Let $f \in L^{1}(\mathbb{R})$ and denote $\hat{f}$ its Fourier transform. It follows by definition of the Fourier transform that $\|\hat{f} \|_{\infty} \leq \|f\|_{1}$. I was trying to sense of when this inequality is strong or useful. Can someone give me an example of $f$ for which the given inequality is 'strong' or an explanation when this inequality is useful? Any comment appreciated.

Answer 1

The inequality is used to show that the Fourier transform: $$\mathcal{F}: L^1(\mathbb{R},\mathbb{C}) \to L^{\infty}(\mathbb{R})\ , \ f \mapsto \hat{f}$$

is a bounded linear map. Actually, the above isn't quite right. What you need to do is to let the co-domain of $\mathcal{F}$ be $\mathbb{C}^{\mathbb{R}}$ and then use your inequality to show that it does go into the space of essentially bounded maps. But that's not really something to get so upset about, is it?
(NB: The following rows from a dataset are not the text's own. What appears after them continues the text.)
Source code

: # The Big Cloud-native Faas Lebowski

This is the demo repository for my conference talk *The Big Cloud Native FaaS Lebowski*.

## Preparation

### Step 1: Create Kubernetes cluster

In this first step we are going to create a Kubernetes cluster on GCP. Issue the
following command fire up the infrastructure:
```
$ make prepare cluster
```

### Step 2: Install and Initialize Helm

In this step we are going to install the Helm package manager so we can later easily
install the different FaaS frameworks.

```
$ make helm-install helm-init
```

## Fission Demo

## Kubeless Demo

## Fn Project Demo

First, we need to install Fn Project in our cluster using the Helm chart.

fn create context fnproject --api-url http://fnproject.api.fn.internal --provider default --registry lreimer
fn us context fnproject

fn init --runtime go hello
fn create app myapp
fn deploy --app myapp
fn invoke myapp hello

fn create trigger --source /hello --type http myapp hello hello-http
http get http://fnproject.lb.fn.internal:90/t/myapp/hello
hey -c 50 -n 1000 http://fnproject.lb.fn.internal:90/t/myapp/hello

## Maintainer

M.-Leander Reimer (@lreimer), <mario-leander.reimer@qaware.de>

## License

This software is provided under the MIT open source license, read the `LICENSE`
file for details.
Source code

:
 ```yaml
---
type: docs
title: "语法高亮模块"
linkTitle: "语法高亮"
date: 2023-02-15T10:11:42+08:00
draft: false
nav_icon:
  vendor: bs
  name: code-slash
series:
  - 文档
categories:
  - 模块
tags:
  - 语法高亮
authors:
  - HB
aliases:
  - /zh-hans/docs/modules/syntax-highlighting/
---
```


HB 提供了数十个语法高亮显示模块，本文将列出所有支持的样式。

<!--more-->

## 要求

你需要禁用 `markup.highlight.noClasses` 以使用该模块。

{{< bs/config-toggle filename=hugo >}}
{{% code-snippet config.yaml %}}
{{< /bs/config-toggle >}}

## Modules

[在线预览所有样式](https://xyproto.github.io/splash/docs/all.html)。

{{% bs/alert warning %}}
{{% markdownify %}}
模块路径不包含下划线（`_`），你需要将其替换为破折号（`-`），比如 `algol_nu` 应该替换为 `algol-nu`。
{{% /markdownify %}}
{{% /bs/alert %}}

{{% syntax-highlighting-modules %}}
Indeed, we can rephrase your inequality as: $$\left|\left|\mathcal{F}f \right|\right|_{\infty} \leq \left|\left|f\right|\right|_1$$

The boundedness of this linear map is actually rather important because we would like to extend this map to other spaces if possible. Typically, you'll work with the Fourier transform on Schwartz space first or some nicely behaved dense subset of $L^2(\mathbb{R})$. You will show that, if $\mathcal{S}(\mathbb{R})$ is Schwartz space, then $\mathcal{F}$ is a bijective endomorphism of Schwartz space. This is one of the few results preceding the proof that $\mathcal{F}$ is, in fact, a unitary isomorphism of $L^2(\mathbb{R})$. The boundedness of the map allows you to apply the appropriate extension theorem.

Answer 2

What can one say about the image of $L^p(\Bbb R)$ under the Fourier tranform for $1 < p < 2$. Note that here again as in the case of $L^2(\Bbb R)$, one does not have any concrete integral expression of the Fourier transform, nor does one have any Plancherel theorem (unlike the case of $L^2(\Bbb R)$). In fact combining the inequality you have quoted above, the Plancherel theorem and the Riesz-Thorin interpolation, one not only concludes that the image of $L^p(\Bbb R)$ under the Fourier tranform for $1 < p < 2$ is contained in $L^{p*}(\Bbb R)$ (here $p*$ is the Holder conjugate of $p$) in fact one has the inequality, $$||\hat{f}||_{L^{p*}(\Bbb R)} \le ||f||_{L^p(\Bbb R)} \:.$$ This is a very important application of the inequality cited in the question.